Moderat
Moderat
Moderat est un projet chimérique, presque mythologique à voir les espérances que celui-ci provoque à la simple évocation de son nom. Une rencontre qui coulait pourtant de source, mais que jamais l’aventurier ne s’est osé à suspecter par timidité, comme s’il ne fallait pas trop en demander à la musique. Et pourtant, après de multiples reports, le voilà, en chair et en os, prêt pour mettre fin à sept ans d’une interminable attente. L’Allemagne a toujours tenu le bon rôle en matière de musique électronique, et si son omnipotence a toujours su fricoter avec la grande épopée minimale, la traversée techno/electro envisagée par Bpitch Control a su conférer à la nation teutonne une occasion supplémentaire d’exposer en vitrine son savoir-faire incontestable. Et qui mieux que Modeselektor et Apparat pouvaient illustrer cet état de fait, eux qui, chacun à leur tour, ont su éblouir le monde de leurs pattes uniques en leur genre (prenons à titre d’exemples Happy Birthday et Walls).

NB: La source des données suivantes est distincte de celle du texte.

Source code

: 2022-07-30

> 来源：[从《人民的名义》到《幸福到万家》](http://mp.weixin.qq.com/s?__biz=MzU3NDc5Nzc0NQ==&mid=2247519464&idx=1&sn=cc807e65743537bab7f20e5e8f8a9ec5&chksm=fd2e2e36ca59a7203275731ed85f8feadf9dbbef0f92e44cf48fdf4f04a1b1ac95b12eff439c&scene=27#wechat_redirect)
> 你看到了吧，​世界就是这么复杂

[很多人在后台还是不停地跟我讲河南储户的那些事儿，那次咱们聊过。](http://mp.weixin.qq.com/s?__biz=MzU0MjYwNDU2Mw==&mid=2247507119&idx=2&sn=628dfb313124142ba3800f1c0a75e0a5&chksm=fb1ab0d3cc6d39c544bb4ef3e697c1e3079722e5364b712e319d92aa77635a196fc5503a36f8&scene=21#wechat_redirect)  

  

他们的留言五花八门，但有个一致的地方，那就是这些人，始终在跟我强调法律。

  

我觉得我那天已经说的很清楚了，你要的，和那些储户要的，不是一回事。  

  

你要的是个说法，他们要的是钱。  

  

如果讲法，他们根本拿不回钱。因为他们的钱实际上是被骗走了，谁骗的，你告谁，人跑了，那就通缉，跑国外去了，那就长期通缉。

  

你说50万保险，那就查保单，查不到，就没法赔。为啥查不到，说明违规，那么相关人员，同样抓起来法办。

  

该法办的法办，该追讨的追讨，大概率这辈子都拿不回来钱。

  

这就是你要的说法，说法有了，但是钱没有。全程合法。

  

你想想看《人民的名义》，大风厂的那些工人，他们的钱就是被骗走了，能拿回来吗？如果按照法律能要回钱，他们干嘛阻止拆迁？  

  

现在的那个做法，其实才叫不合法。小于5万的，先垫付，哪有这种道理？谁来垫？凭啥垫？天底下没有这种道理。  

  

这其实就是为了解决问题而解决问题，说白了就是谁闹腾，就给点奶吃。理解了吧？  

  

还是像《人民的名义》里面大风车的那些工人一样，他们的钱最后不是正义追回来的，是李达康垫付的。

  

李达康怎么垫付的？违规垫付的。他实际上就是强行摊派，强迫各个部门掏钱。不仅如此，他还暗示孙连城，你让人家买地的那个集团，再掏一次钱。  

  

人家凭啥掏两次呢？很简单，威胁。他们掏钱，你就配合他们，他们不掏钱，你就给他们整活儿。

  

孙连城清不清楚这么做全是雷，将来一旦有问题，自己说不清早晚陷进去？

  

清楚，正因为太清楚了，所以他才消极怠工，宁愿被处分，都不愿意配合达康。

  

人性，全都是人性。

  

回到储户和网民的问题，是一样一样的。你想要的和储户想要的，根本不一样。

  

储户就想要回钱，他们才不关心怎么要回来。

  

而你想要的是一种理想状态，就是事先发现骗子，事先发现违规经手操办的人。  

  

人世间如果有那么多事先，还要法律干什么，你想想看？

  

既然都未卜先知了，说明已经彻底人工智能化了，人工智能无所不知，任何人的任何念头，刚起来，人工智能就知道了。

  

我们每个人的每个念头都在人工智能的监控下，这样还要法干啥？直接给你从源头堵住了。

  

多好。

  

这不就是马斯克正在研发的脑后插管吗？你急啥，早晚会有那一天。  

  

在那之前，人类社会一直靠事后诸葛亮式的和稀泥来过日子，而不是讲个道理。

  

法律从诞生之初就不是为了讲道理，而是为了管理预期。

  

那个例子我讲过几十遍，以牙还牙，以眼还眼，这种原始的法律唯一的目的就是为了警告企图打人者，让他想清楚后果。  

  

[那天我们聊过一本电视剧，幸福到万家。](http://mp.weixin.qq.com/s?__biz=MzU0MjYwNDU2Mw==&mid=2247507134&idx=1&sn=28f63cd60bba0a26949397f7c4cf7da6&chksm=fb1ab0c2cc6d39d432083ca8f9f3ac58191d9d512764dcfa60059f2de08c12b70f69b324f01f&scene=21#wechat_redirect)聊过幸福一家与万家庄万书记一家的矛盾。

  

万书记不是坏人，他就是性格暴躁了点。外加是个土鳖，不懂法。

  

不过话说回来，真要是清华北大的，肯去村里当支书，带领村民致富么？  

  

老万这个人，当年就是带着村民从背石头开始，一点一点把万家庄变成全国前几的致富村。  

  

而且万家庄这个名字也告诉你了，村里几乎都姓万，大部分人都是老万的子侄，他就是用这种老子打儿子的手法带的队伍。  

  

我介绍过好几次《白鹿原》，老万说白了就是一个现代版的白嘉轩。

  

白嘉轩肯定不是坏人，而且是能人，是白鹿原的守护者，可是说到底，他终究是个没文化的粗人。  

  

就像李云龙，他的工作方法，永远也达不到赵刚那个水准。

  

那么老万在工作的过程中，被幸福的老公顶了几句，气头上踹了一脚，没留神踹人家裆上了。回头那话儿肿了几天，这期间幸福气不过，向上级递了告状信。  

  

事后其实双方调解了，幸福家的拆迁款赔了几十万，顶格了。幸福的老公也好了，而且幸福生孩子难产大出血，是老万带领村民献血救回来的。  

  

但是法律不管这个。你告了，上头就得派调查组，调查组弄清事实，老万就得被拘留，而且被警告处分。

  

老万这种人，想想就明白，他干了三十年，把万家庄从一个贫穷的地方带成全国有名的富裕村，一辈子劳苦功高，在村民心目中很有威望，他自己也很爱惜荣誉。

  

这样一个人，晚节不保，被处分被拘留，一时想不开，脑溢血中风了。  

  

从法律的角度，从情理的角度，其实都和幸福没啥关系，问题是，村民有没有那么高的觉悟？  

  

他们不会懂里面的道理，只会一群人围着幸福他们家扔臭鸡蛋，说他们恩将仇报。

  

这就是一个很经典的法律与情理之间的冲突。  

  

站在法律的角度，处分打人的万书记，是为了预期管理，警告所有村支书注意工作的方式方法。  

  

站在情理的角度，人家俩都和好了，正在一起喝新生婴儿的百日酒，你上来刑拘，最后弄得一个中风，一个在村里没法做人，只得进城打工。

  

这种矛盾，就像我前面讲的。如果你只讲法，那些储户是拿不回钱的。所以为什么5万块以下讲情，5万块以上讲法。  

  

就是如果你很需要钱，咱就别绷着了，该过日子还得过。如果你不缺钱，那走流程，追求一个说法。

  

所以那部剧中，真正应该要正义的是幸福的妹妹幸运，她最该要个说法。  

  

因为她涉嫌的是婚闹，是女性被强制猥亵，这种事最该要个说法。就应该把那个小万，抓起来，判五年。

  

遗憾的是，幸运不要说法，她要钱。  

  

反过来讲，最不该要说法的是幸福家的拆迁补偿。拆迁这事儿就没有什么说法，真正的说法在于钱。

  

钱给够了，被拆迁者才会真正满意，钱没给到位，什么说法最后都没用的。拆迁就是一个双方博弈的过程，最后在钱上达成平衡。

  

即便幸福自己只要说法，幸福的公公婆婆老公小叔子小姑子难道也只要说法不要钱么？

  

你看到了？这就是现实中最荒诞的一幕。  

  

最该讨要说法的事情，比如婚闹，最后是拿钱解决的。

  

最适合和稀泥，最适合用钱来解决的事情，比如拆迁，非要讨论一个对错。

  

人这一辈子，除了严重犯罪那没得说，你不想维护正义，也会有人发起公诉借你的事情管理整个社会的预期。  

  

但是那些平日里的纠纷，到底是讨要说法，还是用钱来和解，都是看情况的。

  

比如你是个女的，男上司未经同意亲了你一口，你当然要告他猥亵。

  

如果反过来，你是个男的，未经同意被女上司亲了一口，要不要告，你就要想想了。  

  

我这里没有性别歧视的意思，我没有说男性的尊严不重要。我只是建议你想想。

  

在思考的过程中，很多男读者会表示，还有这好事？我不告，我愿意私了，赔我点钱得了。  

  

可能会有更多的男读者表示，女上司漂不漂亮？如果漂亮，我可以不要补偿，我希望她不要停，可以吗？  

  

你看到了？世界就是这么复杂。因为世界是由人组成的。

Amis avant de devenir collègues, ce trio ne pouvait que finir par s’associer tant leurs visions musicales nourrissent un projet finalement commun malgré une prise en main radicalement différente. Apparat nourrit un imaginaire poptronica de haute volée au moyen d’une science de la mélodie cent fois imitée, jamais égalée, redonnant à des milliers d’auditeurs la foi en un genre trop de fois bafoué. Modeselektor, quant à lui, est sans conteste l’enfant terrible de cette nouvelle génération de producteurs, cachant depuis des années un savoir-faire hors norme derrière un alliage massif de techno et d’electro. Et pourtant, chose prévisible au vu du titre « Let Your Love Grow » présent sur le dernier album du duo, c’est vers le dubstep qu’il faudra aller chercher l’inspiration de ce premier album sanglant. Une demi-surprise à voir la passion que Modeselektor voue à ce genre ultra-créatif (leur récent Boogybytes parle pour moi). Et des références, cet album en est plein à craquer, à commencer par le spectre de Burial, qui plane comme un vautour au-dessus de ce premier essai. Le beat qui roule et qui claque avec une urgence toute anglaise tapisse les plus beaux singles de cet album (« Rusty Nails », « Seamonkey »), créant profondeur de champ et lyrisme mature titre après titre. Mais cet hybride dubstep ne serait rien sans les claviers lumineux de notre ami Apparat, premier une fois de plus dans la course aux étoiles, qui échelonnent les titres à des hauteurs différentes pour finalement amerrir sur des lacs d’aluminium liquide.
Mais nouvelles technologies obligent, la frange techno du dubstep n’est pas délaissée (« No.22 » résonnant comme un parfait exemple du genre) et on pense instinctivement à ce que Martyn ou iTAL tEK ont pu produire auparavant, le côté massif exacerbé par la capacité du trio à fournir des ambiances faussement décomplexées. Le dance hall n’a pas à rougir de son côté, comptant sur la voix savamment agitée de Paul St Hilaire pour transfigurer un « Slow Match » superbe aux ambiances une fois de plus très « burialesques ». Bref, le talent de ces trois hommes, pour la première fois réunis, a une fois de plus parlé : terriblement bien calibré, précis, moderne, référencé, les qualificatifs ne manquent pas pour qualifier ce premier album d’une formation qui s’impose sans plus de formalités comme un moment marquant de cette année électronique.